Emerging growth company ☐
If an emerging growth company, indicate by check mark if the registrant has elected not to use the extended transition period for complying with any new or revised financial accounting standards provided pursuant to Section 13(a) of the Exchange Act. ☐
ITEM 5.02 DEPARTURE OF DIRECTORS OR CERTAIN OFFICERS; ELECTION OF DIRECTORS; APPOINTMENT OF CERTAIN OFFICERS; COMPENSATORY ARRANGEMENTS OF CERTAIN OFFICERS.
On September 19, 2022, Silvergate Capital Corporation (the "Company"), the holding company for Silvergate Bank (the "Bank"), issued a press release announcing the appointment of Mary-Margaret Henke as a member of the boards of directors (the "Boards") of the Company and the Bank. In addition, Ms.Henke was appointed to the audit committees of the Company and the Bank.
Ms. Henke is considered an independent director under the applicable Securities and Exchange Commission and New York Stock Exchange rules, will serve as a Class II director on the Company's Board, and will be subject to re-election at the Company's annual meeting of stockholders to be held in June 2023. There are no arrangements or understandings between Ms. Henke and any other person pursuant to which she was selected as a director. Ms. Henke will receive the same compensation as currently paid to the Company's and the Bank's other Board members.

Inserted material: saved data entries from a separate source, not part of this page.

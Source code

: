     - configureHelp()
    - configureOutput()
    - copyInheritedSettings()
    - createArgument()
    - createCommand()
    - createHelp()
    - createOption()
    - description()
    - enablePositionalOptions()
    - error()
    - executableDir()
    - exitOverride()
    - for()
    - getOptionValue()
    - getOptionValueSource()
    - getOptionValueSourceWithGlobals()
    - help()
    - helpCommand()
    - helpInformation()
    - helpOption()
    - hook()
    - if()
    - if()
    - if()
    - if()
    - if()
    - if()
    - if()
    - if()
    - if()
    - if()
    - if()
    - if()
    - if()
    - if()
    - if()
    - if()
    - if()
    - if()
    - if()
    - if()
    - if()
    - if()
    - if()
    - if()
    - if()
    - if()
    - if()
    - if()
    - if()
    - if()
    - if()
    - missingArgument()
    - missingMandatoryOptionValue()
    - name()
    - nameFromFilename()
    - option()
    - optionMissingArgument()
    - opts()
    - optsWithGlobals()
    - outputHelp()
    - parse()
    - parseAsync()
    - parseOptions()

ITEM 7.01 REGULATION FD DISCLOSURE.
A copy of the press release issued by the Company on September 19, 2022 regarding Ms. Henke's appointment as a director of the Company and the Bank, as described in item 5.02 above, is attached as Exhibit 99.1 to this Current Report on Form 8-K.
The information furnished under Item 7.01 and Item 9.01, including Exhibit 99.1 hereto, of this Current Report on Form 8-K shall not be deemed “filed” for purposes of Section 18 of the Securities Exchange Act of 1934, as amended, or otherwise subject to liabilities under that Section, nor shall it be deemed incorporated by reference into any registration statement or other filings of the Company made under the Securities Act of 1933, as amended, except as expressly set forth by specific reference in such filing.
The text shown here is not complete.